- [Aim of the exercise] Copy out the entries word for word, leaving images aside.

- [Materials provided]
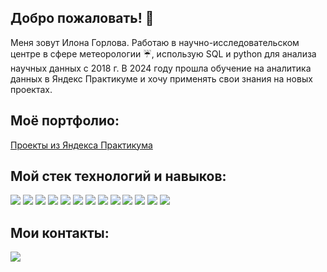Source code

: ## Добро пожаловать! 👋

<!--
**ilonagorlova/ilonagorlova** is a ✨ _special_ ✨ repository because its `README.md` (this file) appears on your GitHub profile.

Here are some ideas to get you started:

- 🔭 I’m currently working on ...
- 🌱 I’m currently learning ...
- 👯 I’m looking to collaborate on ...
- 🤔 I’m looking for help with ...
- 💬 Ask me about ...
- 📫 How to reach me: ...
- 😄 Pronouns: ...
- ⚡ Fun fact: ...
-->
Меня зовут Илона Горлова. Работаю в научно-исследовательском центре в сфере метеорологии ☔, использую SQL и python для анализа научных данных с 2018 г. В 2024 году прошла обучение на аналитика данных в Яндекс Практикуме и хочу применять свои знания на новых проектах.

## Моё портфолио:
[Проекты из Яндекса Практикума](https://github.com/ilonagorlova/Portfolio-Yandex-Practicum/tree/main)

## Мой стек технологий и навыков:
<!--
<img src="https://img.shields.io/badge/python-%233776AB?style=for-the-badge&logo=python&logoColor=yellow" />
-->
<img src="https://img.shields.io/badge/SQL-EE7700" /> <img src="https://img.shields.io/badge/PostgreSQL-336791" /> <img src="https://img.shields.io/badge/pgAdmin-336791" /> <img src="https://img.shields.io/badge/DBeaver-8B4513" /> <img src="https://img.shields.io/badge/python-%233776AB" /> <img src="https://img.shields.io/badge/pandas-%233776AB" /> <img src="https://img.shields.io/badge/seaborn-%233776AB" /> <img src="https://img.shields.io/badge/plotly-%233776AB" /> <img src="https://img.shields.io/badge/scipy-%233776AB" /> <img src="https://img.shields.io/badge/Tableau-%233776AB" />
<img src="https://img.shields.io/badge/QGIS-32CD32" /> <img src="https://img.shields.io/badge/MS Excel-04713a" /> <img src="https://img.shields.io/badge/Linux-FFD700" />

## Мои контакты:
[<img src="https://img.shields.io/badge/telegram-1E90FF?style=for-the-badge&logo=telegram&logoColor=white"/>](https://t.me/ilonagorlova/)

- [The answer]
Source code

: ## Добро пожаловать! 👋

<!--
**ilonagorlova/ilonagorlova** is a ✨ _special_ ✨ repository because its `README.md` (this file) appears on your GitHub profile.

Here are some ideas to get you started:

- 🔭 I’m currently working on ...
- 🌱 I’m currently learning ...
- 👯 I’m looking to collaborate on ...
- 🤔 I’m looking for help with ...
- 💬 Ask me about ...
- 📫 How to reach me: ...
- 😄 Pronouns: ...
- ⚡ Fun fact: ...
-->
Меня зовут Илона Горлова. Работаю в научно-исследовательском центре в сфере метеорологии ☔, использую SQL и python для анализа научных данных с 2018 г. В 2024 году прошла обучение на аналитика данных в Яндекс Практикуме и хочу применять свои знания на новых проектах.

## Моё портфолио:
[Проекты из Яндекса Практикума](https://github.com/ilonagorlova/Portfolio-Yandex-Practicum/tree/main)

## Мой стек технологий и навыков:
<!--
<img src="https://img.shields.io/badge/python-%233776AB?style=for-the-badge&logo=python&logoColor=yellow" />
-->
<img src="https://img.shields.io/badge/SQL-EE7700" /> <img src="https://img.shields.io/badge/PostgreSQL-336791" /> <img src="https://img.shields.io/badge/pgAdmin-336791" /> <img src="https://img.shields.io/badge/DBeaver-8B4513" /> <img src="https://img.shields.io/badge/python-%233776AB" /> <img src="https://img.shields.io/badge/pandas-%233776AB" /> <img src="https://img.shields.io/badge/seaborn-%233776AB" /> <img src="https://img.shields.io/badge/plotly-%233776AB" /> <img src="https://img.shields.io/badge/scipy-%233776AB" /> <img src="https://img.shields.io/badge/Tableau-%233776AB" />
<img src="https://img.shields.io/badge/QGIS-32CD32" /> <img src="https://img.shields.io/badge/MS Excel-04713a" /> <img src="https://img.shields.io/badge/Linux-FFD700" />

## Мои контакты:
[<img src="https://img.shields.io/badge/telegram-1E90FF?style=for-the-badge&logo=telegram&logoColor=white"/>](https://t.me/ilonagorlova/)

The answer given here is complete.